[DATA EXTRACT — start]
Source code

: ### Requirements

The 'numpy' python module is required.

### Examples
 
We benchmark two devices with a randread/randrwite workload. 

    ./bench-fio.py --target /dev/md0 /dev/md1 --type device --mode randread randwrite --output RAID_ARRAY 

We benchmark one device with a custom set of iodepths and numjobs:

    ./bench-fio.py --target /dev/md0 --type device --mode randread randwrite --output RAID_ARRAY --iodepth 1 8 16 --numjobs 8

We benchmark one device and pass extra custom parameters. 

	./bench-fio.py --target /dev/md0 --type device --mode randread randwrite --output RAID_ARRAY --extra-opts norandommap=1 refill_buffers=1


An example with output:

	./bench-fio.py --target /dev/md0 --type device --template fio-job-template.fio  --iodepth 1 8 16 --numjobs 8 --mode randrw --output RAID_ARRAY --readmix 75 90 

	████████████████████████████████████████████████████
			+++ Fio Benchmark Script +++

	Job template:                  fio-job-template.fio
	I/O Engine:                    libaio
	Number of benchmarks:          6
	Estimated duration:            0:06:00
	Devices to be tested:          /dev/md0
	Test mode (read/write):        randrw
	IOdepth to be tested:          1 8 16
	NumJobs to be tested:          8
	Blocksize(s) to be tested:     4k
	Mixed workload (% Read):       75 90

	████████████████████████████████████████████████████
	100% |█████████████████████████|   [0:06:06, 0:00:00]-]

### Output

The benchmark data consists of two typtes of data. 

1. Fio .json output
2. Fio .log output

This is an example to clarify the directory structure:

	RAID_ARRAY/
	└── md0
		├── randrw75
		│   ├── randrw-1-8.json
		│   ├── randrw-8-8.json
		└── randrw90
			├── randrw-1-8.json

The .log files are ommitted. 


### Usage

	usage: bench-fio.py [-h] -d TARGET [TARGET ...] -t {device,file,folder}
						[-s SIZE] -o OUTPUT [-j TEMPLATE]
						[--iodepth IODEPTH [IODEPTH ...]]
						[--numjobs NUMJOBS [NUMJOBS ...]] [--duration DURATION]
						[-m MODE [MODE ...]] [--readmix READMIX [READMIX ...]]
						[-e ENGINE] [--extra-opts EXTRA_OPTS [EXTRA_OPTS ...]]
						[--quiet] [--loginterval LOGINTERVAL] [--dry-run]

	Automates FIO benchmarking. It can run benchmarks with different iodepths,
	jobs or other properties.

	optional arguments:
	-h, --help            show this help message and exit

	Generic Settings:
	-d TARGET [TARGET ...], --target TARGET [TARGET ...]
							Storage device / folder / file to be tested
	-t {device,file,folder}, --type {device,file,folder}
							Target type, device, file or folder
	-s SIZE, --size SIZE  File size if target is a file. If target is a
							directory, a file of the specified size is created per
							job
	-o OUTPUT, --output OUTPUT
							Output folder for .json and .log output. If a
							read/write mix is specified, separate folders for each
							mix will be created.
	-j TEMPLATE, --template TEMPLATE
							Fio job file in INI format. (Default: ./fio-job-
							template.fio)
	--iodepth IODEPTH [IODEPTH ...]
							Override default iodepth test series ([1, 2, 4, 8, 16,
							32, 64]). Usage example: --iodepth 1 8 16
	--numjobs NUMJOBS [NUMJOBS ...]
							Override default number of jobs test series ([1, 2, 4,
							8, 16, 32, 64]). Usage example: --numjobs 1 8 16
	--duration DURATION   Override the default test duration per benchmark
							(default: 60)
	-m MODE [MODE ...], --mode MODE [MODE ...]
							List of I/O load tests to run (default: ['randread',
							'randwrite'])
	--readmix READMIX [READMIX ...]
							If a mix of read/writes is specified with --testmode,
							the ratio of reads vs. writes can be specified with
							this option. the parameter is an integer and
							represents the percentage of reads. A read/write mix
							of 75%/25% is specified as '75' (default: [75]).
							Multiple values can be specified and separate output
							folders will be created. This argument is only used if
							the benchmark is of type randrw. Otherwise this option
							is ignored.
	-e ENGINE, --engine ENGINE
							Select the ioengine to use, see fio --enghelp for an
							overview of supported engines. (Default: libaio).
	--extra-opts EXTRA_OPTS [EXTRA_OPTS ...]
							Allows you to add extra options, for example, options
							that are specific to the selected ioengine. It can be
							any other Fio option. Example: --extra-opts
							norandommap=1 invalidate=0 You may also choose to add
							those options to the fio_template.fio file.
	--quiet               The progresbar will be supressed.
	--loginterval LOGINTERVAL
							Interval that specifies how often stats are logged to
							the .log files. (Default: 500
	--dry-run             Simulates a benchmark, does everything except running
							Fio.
[DATA EXTRACT — finish]
#### [WORK INSTRUCTIONS]
The line with "the .log files. (Default: 500", the last line of the data above, and every line between them should be duplicated exactly, with nothing else.

#### [RESULT OF THE TASK]
							the .log files. (Default: 500
	--dry-run             Simulates a benchmark, does everything except running
							Fio.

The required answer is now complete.